What is expected: From the entries below, return only the lines starting at the one that contains "и прояснять непрояснённое." and ending at the one that contains "для разработчика, который", exactly as they stand.

Dataset excerpts:
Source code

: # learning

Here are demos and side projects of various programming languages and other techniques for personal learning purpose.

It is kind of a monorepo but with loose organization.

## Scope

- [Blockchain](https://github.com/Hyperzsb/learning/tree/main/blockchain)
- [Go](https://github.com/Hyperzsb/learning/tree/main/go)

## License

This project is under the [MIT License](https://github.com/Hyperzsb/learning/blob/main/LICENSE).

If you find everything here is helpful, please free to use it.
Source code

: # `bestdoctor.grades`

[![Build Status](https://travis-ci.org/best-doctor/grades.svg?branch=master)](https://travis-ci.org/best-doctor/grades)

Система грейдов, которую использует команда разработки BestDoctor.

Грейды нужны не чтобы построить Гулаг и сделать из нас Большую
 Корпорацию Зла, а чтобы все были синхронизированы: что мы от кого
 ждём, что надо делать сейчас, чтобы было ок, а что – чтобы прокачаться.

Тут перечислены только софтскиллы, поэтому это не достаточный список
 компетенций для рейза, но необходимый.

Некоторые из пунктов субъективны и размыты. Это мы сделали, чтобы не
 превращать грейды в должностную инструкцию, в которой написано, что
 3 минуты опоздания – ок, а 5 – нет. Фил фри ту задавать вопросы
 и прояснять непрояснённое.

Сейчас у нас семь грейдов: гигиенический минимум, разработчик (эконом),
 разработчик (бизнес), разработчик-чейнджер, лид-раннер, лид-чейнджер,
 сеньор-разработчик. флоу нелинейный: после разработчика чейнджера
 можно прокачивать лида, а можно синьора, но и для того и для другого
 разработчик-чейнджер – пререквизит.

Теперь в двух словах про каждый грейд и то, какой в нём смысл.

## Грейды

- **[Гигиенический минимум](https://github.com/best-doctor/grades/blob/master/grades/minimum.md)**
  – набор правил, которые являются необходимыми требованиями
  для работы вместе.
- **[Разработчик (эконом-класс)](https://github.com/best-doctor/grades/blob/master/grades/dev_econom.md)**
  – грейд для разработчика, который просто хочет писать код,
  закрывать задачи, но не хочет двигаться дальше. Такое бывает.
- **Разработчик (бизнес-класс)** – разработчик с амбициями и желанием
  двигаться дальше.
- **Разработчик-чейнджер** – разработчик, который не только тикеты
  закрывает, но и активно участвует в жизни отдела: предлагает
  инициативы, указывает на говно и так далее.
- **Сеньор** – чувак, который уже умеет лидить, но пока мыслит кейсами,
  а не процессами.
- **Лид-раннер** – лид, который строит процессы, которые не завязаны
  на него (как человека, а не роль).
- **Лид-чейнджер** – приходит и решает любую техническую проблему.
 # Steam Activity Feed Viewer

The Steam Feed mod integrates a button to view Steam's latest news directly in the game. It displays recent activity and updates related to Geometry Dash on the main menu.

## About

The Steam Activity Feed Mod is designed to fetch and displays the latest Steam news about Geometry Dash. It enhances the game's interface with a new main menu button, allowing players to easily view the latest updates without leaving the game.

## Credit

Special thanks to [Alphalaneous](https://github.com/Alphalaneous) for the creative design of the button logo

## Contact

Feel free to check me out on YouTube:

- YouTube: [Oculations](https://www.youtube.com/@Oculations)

Answer box:
 и прояснять непрояснённое.

Сейчас у нас семь грейдов: гигиенический минимум, разработчик (эконом),
 разработчик (бизнес), разработчик-чейнджер, лид-раннер, лид-чейнджер,
 сеньор-разработчик. флоу нелинейный: после разработчика чейнджера
 можно прокачивать лида, а можно синьора, но и для того и для другого
 разработчик-чейнджер – пререквизит.

Теперь в двух словах про каждый грейд и то, какой в нём смысл.

## Грейды

- **[Гигиенический минимум](https://github.com/best-doctor/grades/blob/master/grades/minimum.md)**
  – набор правил, которые являются необходимыми требованиями
  для работы вместе.
- **[Разработчик (эконом-класс)](https://github.com/best-doctor/grades/blob/master/grades/dev_econom.md)**
  – грейд для разработчика, который просто хочет писать код,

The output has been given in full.